## What you will do
Look below for the line that has "then forces $\epsilon=0$.". Set down the lines from there through the line that has "Together with the", exactly as written.

[Stored data entries]
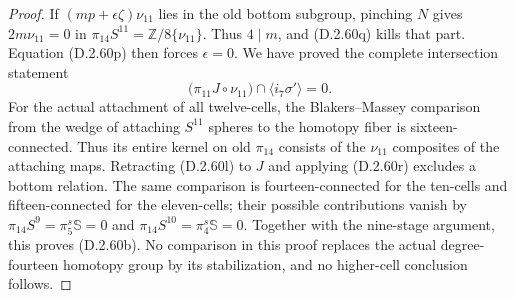 \begin{proof}
If $(mp+\epsilon\zeta)\nu_{11}$ lies in the old bottom
subgroup, pinching $N$ gives $2m\nu_{11}=0$ in
$\pi_{14}S^{11}=\mathbb Z/8\{\nu_{11}\}$.
Thus $4\mid m$, and \textup{(D.2.60q)} kills that part.
Equation \textup{(D.2.60p)} then forces $\epsilon=0$.
We have proved the complete intersection statement
\[
 \bigl(\pi_{11}J\circ\nu_{11}\bigr)
                    \cap\langle i_7\sigma'\rangle=0.
 \tag{D.2.60r}
\]
For the actual attachment of all twelve-cells, the
Blakers--Massey comparison from the wedge of attaching
$S^{11}$ spheres to the homotopy fiber is
sixteen-connected.  Thus its entire kernel on old
$\pi_{14}$ consists of the $\nu_{11}$ composites of
the attaching maps.  Retracting \textup{(D.2.60l)} to
$J$ and applying \textup{(D.2.60r)} excludes a bottom
relation.  The same comparison is fourteen-connected
for the ten-cells and fifteen-connected for the
eleven-cells; their possible contributions vanish by
$\pi_{14}S^9=\pi_5^s\mathbb S=0$ and
$\pi_{14}S^{10}=\pi_4^s\mathbb S=0$.
Together with the nine-stage argument, this proves
\textup{(D.2.60b)}.  No comparison in this proof
replaces the actual degree-fourteen homotopy group by
its stabilization, and no higher-cell conclusion follows.
\end{proof}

## Answer to this exercise
Equation \textup{(D.2.60p)} then forces $\epsilon=0$.
We have proved the complete intersection statement
\[
 \bigl(\pi_{11}J\circ\nu_{11}\bigr)
                    \cap\langle i_7\sigma'\rangle=0.
 \tag{D.2.60r}
\]
For the actual attachment of all twelve-cells, the
Blakers--Massey comparison from the wedge of attaching
$S^{11}$ spheres to the homotopy fiber is
sixteen-connected.  Thus its entire kernel on old
$\pi_{14}$ consists of the $\nu_{11}$ composites of
the attaching maps.  Retracting \textup{(D.2.60l)} to
$J$ and applying \textup{(D.2.60r)} excludes a bottom
relation.  The same comparison is fourteen-connected
for the ten-cells and fifteen-connected for the
eleven-cells; their possible contributions vanish by
$\pi_{14}S^9=\pi_5^s\mathbb S=0$ and
$\pi_{14}S^{10}=\pi_4^s\mathbb S=0$.
Together with the nine-stage argument, this proves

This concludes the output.